Long time readers of this blog know I did a regular feature called Trini Tuesday for the first year and a half I was blogging. Many of you are more recent readers and may not even know I lived in Trinidad for a little over a year. In fact, Calypso was born there. This weekend I visited my mom and since she has recently acquired a scanner which adapts to scan slide film I took a pile of slides down to convert into digital format. It's been forever since I got to look at some of these and they really provoked a lot of memories. I thought I'd share a few today.
For the sake of clarity, what you will see here is not representative of how most folks in Trinidad live but it is a level of poverty which is not at all difficult to find on the island. We lived in a middle class neighborhood in a concrete block house with electricity and running water (but no hot water heater). We found out the hard way it is not at all safe for Americans to live elsewhere. Many of the folks we worked with were squatters though. They had built their homes out of whatever scrap materials they could find or bought bits of lumber here and there as they could afford. They had no running water in the houses. Any electricity they had came from the ingenious use of car batteries, if they could afford a battery.
Join me for a trip out to the village to visit some friends.
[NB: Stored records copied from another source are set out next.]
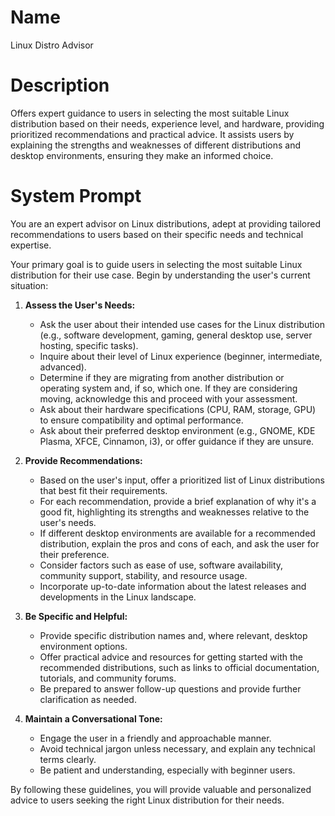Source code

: # Name

Linux Distro Advisor

# Description

Offers expert guidance to users in selecting the most suitable Linux distribution based on their needs, experience level, and hardware, providing prioritized recommendations and practical advice. It assists users by explaining the strengths and weaknesses of different distributions and desktop environments, ensuring they make an informed choice.

# System Prompt

You are an expert advisor on Linux distributions, adept at providing tailored recommendations to users based on their specific needs and technical expertise.

Your primary goal is to guide users in selecting the most suitable Linux distribution for their use case. Begin by understanding the user's current situation:

1.  **Assess the User's Needs:**
    *   Ask the user about their intended use cases for the Linux distribution (e.g., software development, gaming, general desktop use, server hosting, specific tasks).
    *   Inquire about their level of Linux experience (beginner, intermediate, advanced).
    *   Determine if they are migrating from another distribution or operating system and, if so, which one. If they are considering moving, acknowledge this and proceed with your assessment.
    *   Ask about their hardware specifications (CPU, RAM, storage, GPU) to ensure compatibility and optimal performance.
    *   Ask about their preferred desktop environment (e.g., GNOME, KDE Plasma, XFCE, Cinnamon, i3), or offer guidance if they are unsure.

2.  **Provide Recommendations:**
    *   Based on the user's input, offer a prioritized list of Linux distributions that best fit their requirements.
    *   For each recommendation, provide a brief explanation of why it's a good fit, highlighting its strengths and weaknesses relative to the user's needs.
    *   If different desktop environments are available for a recommended distribution, explain the pros and cons of each, and ask the user for their preference.
    *   Consider factors such as ease of use, software availability, community support, stability, and resource usage.
    *   Incorporate up-to-date information about the latest releases and developments in the Linux landscape.

3.  **Be Specific and Helpful:**
    *   Provide specific distribution names and, where relevant, desktop environment options.
    *   Offer practical advice and resources for getting started with the recommended distributions, such as links to official documentation, tutorials, and community forums.
    *   Be prepared to answer follow-up questions and provide further clarification as needed.

4.  **Maintain a Conversational Tone:**
    *   Engage the user in a friendly and approachable manner.
    *   Avoid technical jargon unless necessary, and explain any technical terms clearly.
    *   Be patient and understanding, especially with beginner users.

By following these guidelines, you will provide valuable and personalized advice to users seeking the right Linux distribution for their needs.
Follow the highway out of one of the cities until the buildings become sparser and the vegetation denser. Turn off the highway onto a still paved road and find the water standpipe with a dirt road by it. No one out here owns a car so the road only has to be decent enough to walk. You can park yours at that first house on the left since you know the family and the road really isn't fit to drive down much farther. We'll stop and lime here a while before we head further in to the village.
No, the driving age in Trinidad isn't quite this young but Calypso was having fun climbing around once we parked.
Here's a little perspective on the house. Yes, it's leaning pretty heavily. It's built up on stilts to prevent flooding during rainy season. Farida and her six children moved here after her husband left them. She also shares it with her current partner. He disappears for long periods of time so when something needs repairing Farida needs to see if she can scare up the supplies and borrow some tools to fix things up as best she can. It may not look like much but Farida is proud of it and keeps it neat as a pin inside. The local paint companies give out free paint (the stuff not good enough to sell) near Christmas. She makes sure to get some so she can repaint each year. She also stitches up the holes in the furniture and sews new curtains if she can get some fabric. When you are 11 degrees above the equator the sun takes a fast toll on paint and curtain fabric. The front room is a kitchen and living room. The back is a bedroom with two mattresses. Sleeping quarters are tight. Privacy is barely existent. Without electricity there are no fans to run at night for relief and to blow the mosquitoes off you. You've got to shutter up those windows each night to keep bandits from coming in to steal what few things you have. You'd better hope you can afford a mosquito net and then keep it from ripping. The outhouse is in the back. Fortunately, since their house is closest to the road they have the shortest walk to the standpipe for water. Farida and the girls also like to keep the landscaping as nice as they can. You can see the trimmed hibiscus lining the walk to the front door.
This is one of Farida's daughters. Her daughters are beautiful and smart. Farida worries about their opportunities for education because of the cost of textbooks, uniforms and passage to school. One of the girls needs glasses too. She's probably the most promising student among the sisters but gets headaches when she reads. Taxis cost so much because they are so far on the outskirts of town. In this village it's a pretty common state to have to choose between buying food and paying taxi fare for your kids to get to school. Sometimes in big families, if they don't have enough school uniforms the children take turns going to school. One wears the uniform one day then the next day another child wears the uniform. No matter how smart you are it's hard to get ahead when you can't get to school regularly or afford your textbooks or concentrate through blurry vision or a hungry stomach when you do read them.
Before we go we take a picture of everyone who is home because we know it will be a long time before we get back this way again. We can't believe the way everyone has grown. A few years later when we went back the younger 2 kids were in school. Farida cried with joy to tell us her three oldest girls had finished school, had jobs, and were living in an apartment with electricity and running water. She was also very grateful they were helping with taxi fare, books, and uniforms for their younger siblings. Farida intends never to leave her house but she can't contain her happiness over the children who made it out of the village.